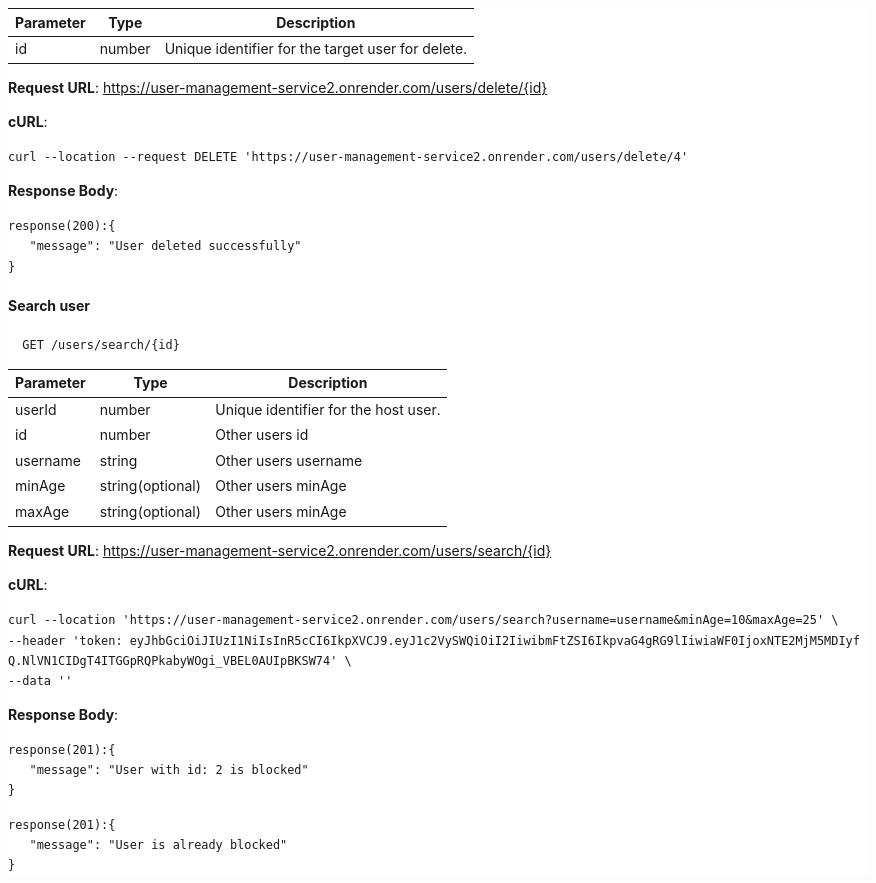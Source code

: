 | Parameter | Type             | Description                             |
|-----------|------------------|-----------------------------------------|
| id        | number           | Unique identifier for the target user for delete.         |


**Request URL**:  https://user-management-service2.onrender.com/users/delete/{id}


**cURL**: 
```
curl --location --request DELETE 'https://user-management-service2.onrender.com/users/delete/4'
```

**Response Body**:
```
response(200):{
   "message": "User deleted successfully"
}
```
#### Search user

```http
  GET /users/search/{id}
```

| Parameter | Type             | Description                          |
|-----------|------------------|--------------------------------------|
| userId    | number           | Unique identifier for the host user. |
| id        | number           | Other users id                       |
| username  | string           | Other users username                 |
| minAge    | string(optional) | Other users minAge                   |
| maxAge    | string(optional) | Other users minAge                   |


**Request URL**:  https://user-management-service2.onrender.com/users/search/{id}

**cURL**: 
```
curl --location 'https://user-management-service2.onrender.com/users/search?username=username&minAge=10&maxAge=25' \
--header 'token: eyJhbGciOiJIUzI1NiIsInR5cCI6IkpXVCJ9.eyJ1c2VySWQiOiI2IiwibmFtZSI6IkpvaG4gRG9lIiwiaWF0IjoxNTE2MjM5MDIyfQ.NlVN1CIDgT4ITGGpRQPkabyWOgi_VBEL0AUIpBKSW74' \
--data ''
```

**Response Body**:

```
response(201):{
   "message": "User with id: 2 is blocked"
}
```

```
response(201):{
   "message": "User is already blocked"
}
```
▬▬▬▬▬▬
Print the entries above exactly, taking out only the pictures.

WRITTEN RESPONSE ->
Source code

: | Parameter | Type             | Description                             |
|-----------|------------------|-----------------------------------------|
| id        | number           | Unique identifier for the target user for delete.         |


**Request URL**:  https://user-management-service2.onrender.com/users/delete/{id}


**cURL**: 
```
curl --location --request DELETE 'https://user-management-service2.onrender.com/users/delete/4'
```

**Response Body**:
```
response(200):{
   "message": "User deleted successfully"
}
```
#### Search user

```http
  GET /users/search/{id}
```

| Parameter | Type             | Description                          |
|-----------|------------------|--------------------------------------|
| userId    | number           | Unique identifier for the host user. |
| id        | number           | Other users id                       |
| username  | string           | Other users username                 |
| minAge    | string(optional) | Other users minAge                   |
| maxAge    | string(optional) | Other users minAge                   |


**Request URL**:  https://user-management-service2.onrender.com/users/search/{id}

**cURL**: 
```
curl --location 'https://user-management-service2.onrender.com/users/search?username=username&minAge=10&maxAge=25' \
--header 'token: eyJhbGciOiJIUzI1NiIsInR5cCI6IkpXVCJ9.eyJ1c2VySWQiOiI2IiwibmFtZSI6IkpvaG4gRG9lIiwiaWF0IjoxNTE2MjM5MDIyfQ.NlVN1CIDgT4ITGGpRQPkabyWOgi_VBEL0AUIpBKSW74' \
--data ''
```

**Response Body**:

```
response(201):{
   "message": "User with id: 2 is blocked"
}
```

```
response(201):{
   "message": "User is already blocked"
}
```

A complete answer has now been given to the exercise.